The small sample size restricts the generalizability of the findings. Only 2 publicly accessible datasets were employed, which limits the validation of the proposed hybrid CNN-LSTM model and makes it hard to determine the model's confidence level. The use of machine learning and deep learning models to classify ADHD patients based on EEG signals is relatively new; this study explores the use of the hybrid CNN-LSTM model in classification of ADHD individuals and healthy controls, and the results are promising on the 2 datasets use, however with a limitation that result might not be representative of the general population. Nevertheless, this study provides a good starting foundation for further exploration of using hybrid deep learning models in identification of ADHD individuals using EEG signals. Further, the authors intend to gather enough substantial data to validate the model on independent subjects, allowing clinicians to assess whether the prediction holds true for that particular patient which may provide clinical applicability and reliable generalizability to new populations.

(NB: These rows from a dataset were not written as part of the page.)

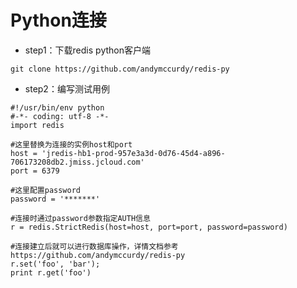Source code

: # Python连接
- step1：下载redis python客户端

 ```git clone https://github.com/andymccurdy/redis-py```
 
- step2：编写测试用例

```
#!/usr/bin/env python
#-*- coding: utf-8 -*-
import redis

#这里替换为连接的实例host和port
host = 'jredis-hb1-prod-957e3a3d-0d76-45d4-a896-706173208db2.jmiss.jcloud.com'
port = 6379

#这里配置password
password = '*******'

#连接时通过password参数指定AUTH信息
r = redis.StrictRedis(host=host, port=port, password=password)

#连接建立后就可以进行数据库操作，详情文档参考https://github.com/andymccurdy/redis-py
r.set('foo', 'bar');
print r.get('foo')
```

Further, there are both male and female subjects in the FOCUS database, although there are significantly more males. To balance both groups, the authors used IPW. The small sample size makes it challenging to determine if males and females experience ADHD differently. Future work will focus on developing classification models for the dataset with gender balance population.
Conclusion
The authors in this study proposed a hybrid CNN-LSTM model with robust performance for identifying patients using EEG signals. The proposed model can precisely differentiate between normal and ADHD patients by combining CNN and an LSTM. The LSTM network can recall and recognize successive EEG data, whereas the CNN can extract characteristics from EEG signals. The experiments were carried out on the 2 publicly available datasets on the IEEE data port for ADHD/control to validate the performance of the proposed model. The model's accuracy in the ADHD dataset and the FOCUS dataset was 98.86% and 98.95%, respectively. t-SNE, a visualization tool, was also used to strengthen the proposed model's interpretability. The results indicated that combining temporal and spatial EEG characteristics could be a valuable and discriminative technique for ADHD diagnosis.
Footnotes
Declaration of Conflicting Interests
The authors declared no potential conflicts of interest with respect to the research, authorship, and/or publication of this article.
Funding
The authors received no financial support for the research, authorship, and/or publication of this article.
Ethical Approval
The datasets used by the authors are publically available on IEEE data port. The Institutional Review Board (IRB) and Ethical Committee of Tehran University of Medical Sciences (TUMS) approved the ADHD dataset.